Figure 10.15 shows various cases for the standard t-distribution. The degrees of freedom are equal to n-1, where n is the sample size. As can be seen in the figure, as the degrees of freedom (df = n-1) get larger, the t-distribution curve approaches the normal curve. The t-distribution is often used as a reference for the distribution of a sample mean and the difference between two sample means.3

Bernoulli and Binomial Distributions

A Bernoulli distribution is a discrete distribution with two possible outcomes. We often label these outcomes as 1 for success and 0 for failure. A simple example would be the tossing of a coin. In a coin toss, the probability of heads(1) is 50% and the probability for tails(0) is also 50%. Assuming a balanced coin, the probability of either event is 50%.

The probabilities do not have to be the same. Assume that our Bernoulli trial is whether a roll of a single die will give a 6 or not. So in this case the outcomes are success(1), a 6 is rolled, and failure(0), a 6 is not rolled. Success has a probability of 1/6 = 16.67%, and failure has a probability of 5/6 = 83.33%. The sum of the two probabilities adds to 100%.

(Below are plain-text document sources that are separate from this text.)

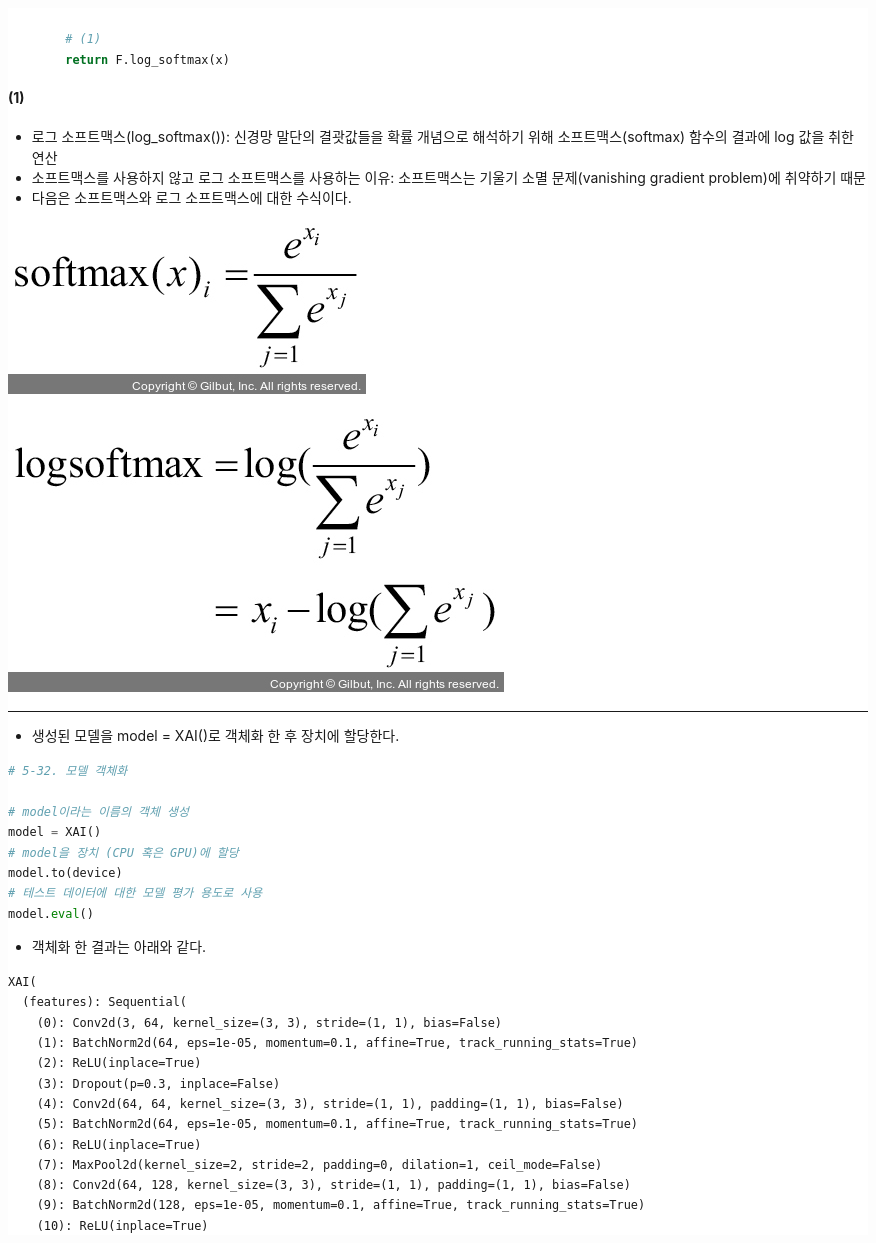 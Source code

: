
```py

        # (1)
        return F.log_softmax(x)
```

#### (1)
- 로그 소프트맥스(log_softmax()): 신경망 말단의 결괏값들을 확률 개념으로 해석하기 위해 소프트맥스(softmax) 함수의 결과에 log 값을 취한 연산
- 소프트맥스를 사용하지 않고 로그 소프트맥스를 사용하는 이유: 소프트맥스는 기울기 소멸 문제(vanishing gradient problem)에 취약하기 때문
- 다음은 소프트맥스와 로그 소프트맥스에 대한 수식이다.

![](./assets/Ch05/Formula01.jpg)

![](./assets/Ch05/Formula02.jpg)

---
- 생성된 모델을 model = XAI()로 객체화 한 후 장치에 할당한다.
```py
# 5-32. 모델 객체화

# model이라는 이름의 객체 생성
model = XAI()
# model을 장치 (CPU 혹은 GPU)에 할당
model.to(device)
# 테스트 데이터에 대한 모델 평가 용도로 사용
model.eval()
```
- 객체화 한 결과는 아래와 같다.
```
XAI(
  (features): Sequential(
    (0): Conv2d(3, 64, kernel_size=(3, 3), stride=(1, 1), bias=False)
    (1): BatchNorm2d(64, eps=1e-05, momentum=0.1, affine=True, track_running_stats=True)
    (2): ReLU(inplace=True)
    (3): Dropout(p=0.3, inplace=False)
    (4): Conv2d(64, 64, kernel_size=(3, 3), stride=(1, 1), padding=(1, 1), bias=False)
    (5): BatchNorm2d(64, eps=1e-05, momentum=0.1, affine=True, track_running_stats=True)
    (6): ReLU(inplace=True)
    (7): MaxPool2d(kernel_size=2, stride=2, padding=0, dilation=1, ceil_mode=False)
    (8): Conv2d(64, 128, kernel_size=(3, 3), stride=(1, 1), padding=(1, 1), bias=False)
    (9): BatchNorm2d(128, eps=1e-05, momentum=0.1, affine=True, track_running_stats=True)
    (10): ReLU(inplace=True)
```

Now suppose that we want to expand these experiments. For the coin toss, we want to know the probability of getting heads a certain number of times out of a number of trials. For that test, we will use the binomial distribution. Again, the binomial distribution is used for discrete outcomes, such as flipping a coin, rolling a dice, or pass/fail on an exam.

A binomial distribution models the number of successes (frequency) in a number of binomial trials with a specified probability of success. A binomial trial is an event with two discrete outcomes (like a coin flip). With a large number of trials (when the probability is close to 0.50), the shape of the binomial distribution becomes so close to the normal distribution that it can be approximated by the normal distribution. Figure 10.16 illustrates the Binomial Probability Mass Function (PMF) compared with the Normal Probability Distribution Function (PDF).

Excel has two functions that work with the binomial distribution:

• BINOM.DIST (number_s, trials, probability_s, Cumulative) — Returns the probability for the number of successes, in the number of trials, with a probability_s success rate for each trial (between 0 and 1). It returns the probability if Cumulative is FALSE, and returns the cumulative probability if Cumulative is TRUE.

• BINOM.INV (trials, probability_x, alpha) — This returns the number of successes in the number of trials with the probability_s of success for each trial (between 0 and 1), where alpha is the cumulative probability value (between 0 and 1).

Figure 10.17 illustrates the use of BINOM.DIST for a coin toss where the probability of success for each trial is 0.50. In this case the number of trials is 10, and the number of successes is 0 through 10, as shown in the table. The chart shows both probabilities, the event probability and the cumulative probability.

The next figure is a similar event, but represents the probabilities for rolling a die. In this case the probability of success is 0.1667, which represents the probability of rolling a 6 on the die for each trial. Again, we use 10 trials. Figure 10.18 shows the table of 0 through 10 successes with the associated event probability and cumulative probability. Notice how the probability of success rapidly reduces for values over 4 successes.